There’s a line in Ocean’s 11 that comes and goes and if you’re not paying attention, you miss it every time.
In case you can’t watch the clip:
Linus (Matt Damon): You suicidal? Rusty (Brad Pitt): Only in the morning.
Agreed, Brad. Agreed. For me it comes when I wake up about 1-2 hours before my alarm goes off.
You’ve been there. Let me paint the picture.
Maybe you woke up to pee, maybe an end of a dream caused you to stir, or maybe your subconscious didn’t want you to be late for something. Whatever it is, when you try to put your head back down, the safety of slumber starts to lose its grip and the demon shoots an uninvited thought across your bow of tranquility. At first, the ripple is just a whisper but he’s just clearing his throat and reloading the canon.
Yeah, this is Demon Hour.
That half reality, half dream state when you find yourself planning your day, assessing your life and trying to rest at the same time. The more you tell yourself you should be sleeping, the more you worry about what will happen if the conference room you are presenting in today doesn’t have a USB port for your thumb drive. The possibility of a non-existent USB port wormholes into a self-deprecating assessment of your life as a whole and where it’s going.
You begin to doubt your abilities, your career, your choices, if you can do it, if you should be doing it, if you’re good enough to do it, if you’re going to die a horrible death alone if you don’t do it, and what the hell is it that you are doing anyway.
And this happens in about 18 seconds.
I hate Demon Hour.

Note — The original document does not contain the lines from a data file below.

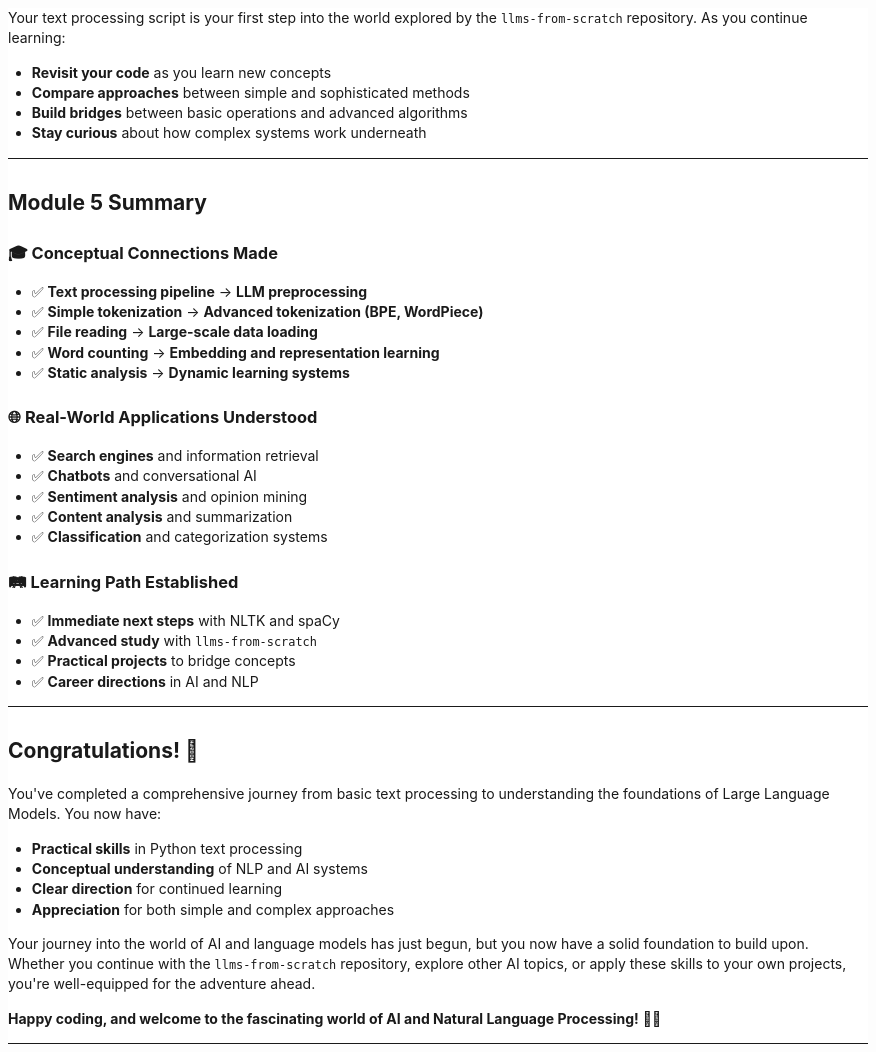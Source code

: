 Your text processing script is your first step into the world explored by the `llms-from-scratch` repository. As you continue learning:

- **Revisit your code** as you learn new concepts
- **Compare approaches** between simple and sophisticated methods
- **Build bridges** between basic operations and advanced algorithms
- **Stay curious** about how complex systems work underneath

---

## Module 5 Summary

### 🎓 Conceptual Connections Made
- ✅ **Text processing pipeline** → **LLM preprocessing**
- ✅ **Simple tokenization** → **Advanced tokenization (BPE, WordPiece)**
- ✅ **File reading** → **Large-scale data loading**
- ✅ **Word counting** → **Embedding and representation learning**
- ✅ **Static analysis** → **Dynamic learning systems**

### 🌐 Real-World Applications Understood
- ✅ **Search engines** and information retrieval
- ✅ **Chatbots** and conversational AI
- ✅ **Sentiment analysis** and opinion mining
- ✅ **Content analysis** and summarization
- ✅ **Classification** and categorization systems

### 🛤️ Learning Path Established
- ✅ **Immediate next steps** with NLTK and spaCy
- ✅ **Advanced study** with `llms-from-scratch`
- ✅ **Practical projects** to bridge concepts
- ✅ **Career directions** in AI and NLP

---

## Congratulations! 🎉

You've completed a comprehensive journey from basic text processing to understanding the foundations of Large Language Models. You now have:

- **Practical skills** in Python text processing
- **Conceptual understanding** of NLP and AI systems
- **Clear direction** for continued learning
- **Appreciation** for both simple and complex approaches

Your journey into the world of AI and language models has just begun, but you now have a solid foundation to build upon. Whether you continue with the `llms-from-scratch` repository, explore other AI topics, or apply these skills to your own projects, you're well-equipped for the adventure ahead.

**Happy coding, and welcome to the fascinating world of AI and Natural Language Processing!** 🚀✨

---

Fittingly, for the past week it’s been all about The Mongol Rally for me, a 10,000 mile drive in a 43-horsepower car that starts Sunday from London, aka one of the greatest journeys of my life.
Is it the right thing to do right now? What happens if X happens? What happens if Y happens? What happens if I don’t eat enough and I’m so cranky that I get myself arrested? What happens if we break down and we don’t have any water? What if I can’t charge my Go Pro? What if I can’t wash my underwear? What am I doing this for? Who am I doing this for? Will I still have clients when I get home? Will I still have friends when I get home? Will I still have a home when I get home?
Ah yes, pre-stress. The demon’s muddy footprints.
How To Handle The Demon
Everyone deals with it. It’s the lizard brain, the Duke of Doubt, trying to keep you safe. It’s just what it does. You are NOT crazy (unless of course you ARE crazy, in which case you should get some help. Maybe I’m crazy for calling this thing “Demon Hour” and referring to it as a person in my head that I compete with, but let’s not get into it.)
Get up, read something, eat some Nutella, do anything that IS real. You have to break it’s neuronic choke hold on you
Write it down. If you’re thinking about all the things you have to do and that you don’t want to forget, turn on the light and jot it down. The light won’t keep you up, telling yourself to not forget something will
Lastly, the thoughts it spouts are NOT reality. It’s trying to convince you that if you try hard enough and if you think about it long enough, you can predict everything that will possibly happen. And yet isn’t it funny that every time life undoubtedly throws something at you that you hadn’t put on your to-do list or your oh-shit list, you still figure it out?
So when within 24 hours yesterday we found out that our car repairs are going to cost $1,000 more than we had planned (the car itself cost $1,200), the mechanic ordered the wrong breaks so its readiness will be delayed a couple of days (thank god we got to London early), and we’re scrambling to find a local printer because a sponsor did not get us a photo in time for his logo on the car (deadlines schmedlines), we can just shrug our shoulders, chuckle, and focus on controlling what we can control.
More often than not, it’s what got you to where you are that’s going to get you out of it. It’s amazing what you’re capable of when you have to find out what you’re capable of. Trust in that. Trust in you.
How do you deal with Demon Hour? Chime in below.
The Next 4 Weeks
For the next month or so, I’m most likely not going to be posting any new weekly blogs on Colipera due to our lack of connectivity, a bankrupt of nutrition, and my brain surely being bereft of business/life insight after being crammed into a sardine can on wheels for half a day, everyday, until the end of August.
Have a great rest of the summer (for you Northern Hemispherians!)
Bon Voyage! My demon doesn’t stand a chance.